= PROBLEM DESCRIPTION =
What lines of the data below hold the string "Creazione"? Copy each one out.

= INFORMATION PROVIDED =
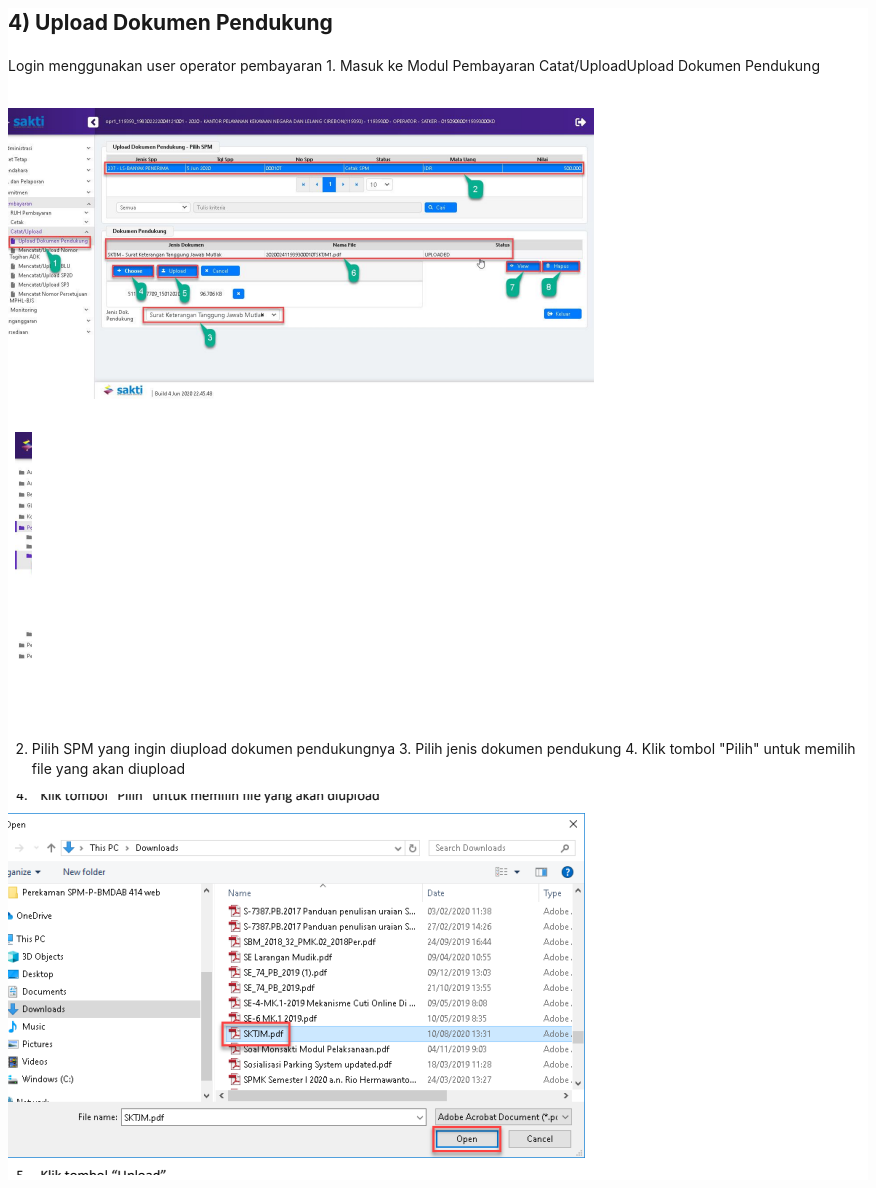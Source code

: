 ## 4)   Upload Dokumen Pendukung

Login menggunakan user operator pembayaran 1. Masuk ke Modul Pembayaran Catat/UploadUpload Dokumen Pendukung

![6_image_0.png](6_image_0.png)

![6_image_1.png](6_image_1.png)

2. Pilih SPM yang ingin diupload dokumen pendukungnya 3. Pilih jenis dokumen pendukung 4. Klik tombol "Pilih" untuk memilih file yang akan diupload

![6_image_2.png](6_image_2.png)
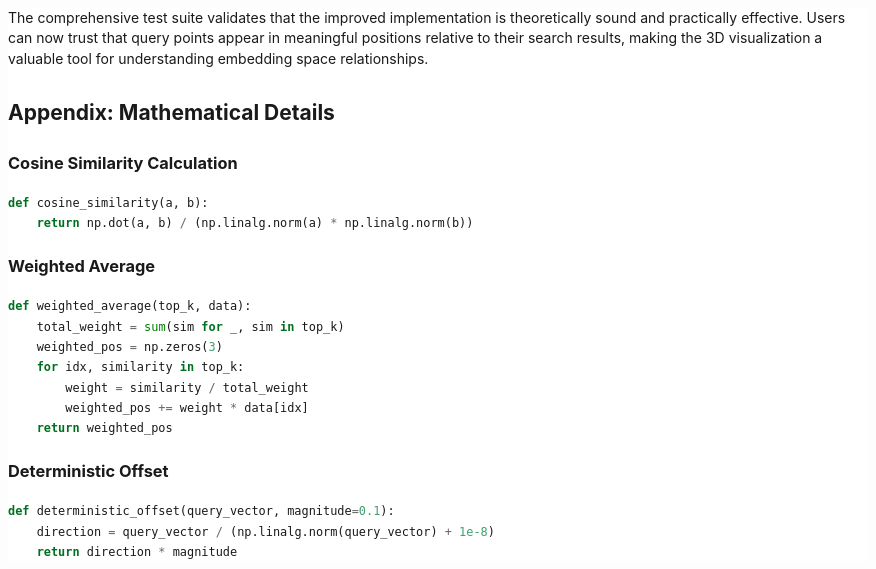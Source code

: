The comprehensive test suite validates that the improved implementation is theoretically sound and
practically effective. Users can now trust that
query points appear in meaningful positions relative to their search results,
making the 3D visualization a valuable tool for understanding embedding space relationships.

## Appendix: Mathematical Details

### Cosine Similarity Calculation

```python
def cosine_similarity(a, b):
    return np.dot(a, b) / (np.linalg.norm(a) * np.linalg.norm(b))
```

### Weighted Average

```python
def weighted_average(top_k, data):
    total_weight = sum(sim for _, sim in top_k)
    weighted_pos = np.zeros(3)
    for idx, similarity in top_k:
        weight = similarity / total_weight
        weighted_pos += weight * data[idx]
    return weighted_pos
```

### Deterministic Offset

```python
def deterministic_offset(query_vector, magnitude=0.1):
    direction = query_vector / (np.linalg.norm(query_vector) + 1e-8)
    return direction * magnitude
```
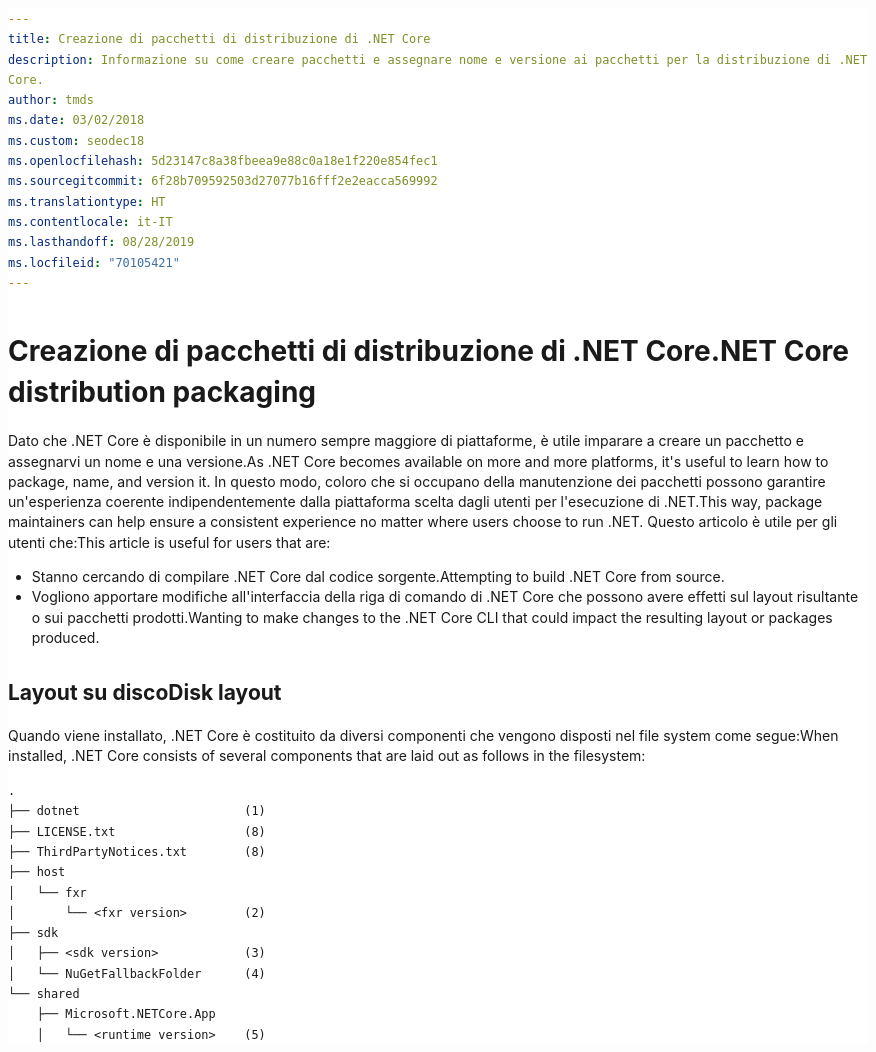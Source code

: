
 ```yaml
---
title: Creazione di pacchetti di distribuzione di .NET Core
description: Informazione su come creare pacchetti e assegnare nome e versione ai pacchetti per la distribuzione di .NET Core.
author: tmds
ms.date: 03/02/2018
ms.custom: seodec18
ms.openlocfilehash: 5d23147c8a38fbeea9e88c0a18e1f220e854fec1
ms.sourcegitcommit: 6f28b709592503d27077b16fff2e2eacca569992
ms.translationtype: HT
ms.contentlocale: it-IT
ms.lasthandoff: 08/28/2019
ms.locfileid: "70105421"
---
```

# <a name="net-core-distribution-packaging"></a><span data-ttu-id="7961b-103">Creazione di pacchetti di distribuzione di .NET Core</span><span class="sxs-lookup"><span data-stu-id="7961b-103">.NET Core distribution packaging</span></span>

<span data-ttu-id="7961b-104">Dato che .NET Core è disponibile in un numero sempre maggiore di piattaforme, è utile imparare a creare un pacchetto e assegnarvi un nome e una versione.</span><span class="sxs-lookup"><span data-stu-id="7961b-104">As .NET Core becomes available on more and more platforms, it's useful to learn how to package, name, and version it.</span></span> <span data-ttu-id="7961b-105">In questo modo, coloro che si occupano della manutenzione dei pacchetti possono garantire un'esperienza coerente indipendentemente dalla piattaforma scelta dagli utenti per l'esecuzione di .NET.</span><span class="sxs-lookup"><span data-stu-id="7961b-105">This way, package maintainers can help ensure a consistent experience no matter where users choose to run .NET.</span></span> <span data-ttu-id="7961b-106">Questo articolo è utile per gli utenti che:</span><span class="sxs-lookup"><span data-stu-id="7961b-106">This article is useful for users that are:</span></span>

- <span data-ttu-id="7961b-107">Stanno cercando di compilare .NET Core dal codice sorgente.</span><span class="sxs-lookup"><span data-stu-id="7961b-107">Attempting to build .NET Core from source.</span></span>
- <span data-ttu-id="7961b-108">Vogliono apportare modifiche all'interfaccia della riga di comando di .NET Core che possono avere effetti sul layout risultante o sui pacchetti prodotti.</span><span class="sxs-lookup"><span data-stu-id="7961b-108">Wanting to make changes to the .NET Core CLI that could impact the resulting layout or packages produced.</span></span>

## <a name="disk-layout"></a><span data-ttu-id="7961b-109">Layout su disco</span><span class="sxs-lookup"><span data-stu-id="7961b-109">Disk layout</span></span>

<span data-ttu-id="7961b-110">Quando viene installato, .NET Core è costituito da diversi componenti che vengono disposti nel file system come segue:</span><span class="sxs-lookup"><span data-stu-id="7961b-110">When installed, .NET Core consists of several components that are laid out as follows in the filesystem:</span></span>

```
.
├── dotnet                       (1)
├── LICENSE.txt                  (8)
├── ThirdPartyNotices.txt        (8)
├── host
│   └── fxr
│       └── <fxr version>        (2)
├── sdk
│   ├── <sdk version>            (3)
│   └── NuGetFallbackFolder      (4)
└── shared
    ├── Microsoft.NETCore.App
    │   └── <runtime version>    (5)
```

= REPLY =
title: Creazione di pacchetti di distribuzione di .NET Core
# <a name="net-core-distribution-packaging"></a><span data-ttu-id="7961b-103">Creazione di pacchetti di distribuzione di .NET Core</span><span class="sxs-lookup"><span data-stu-id="7961b-103">.NET Core distribution packaging</span></span>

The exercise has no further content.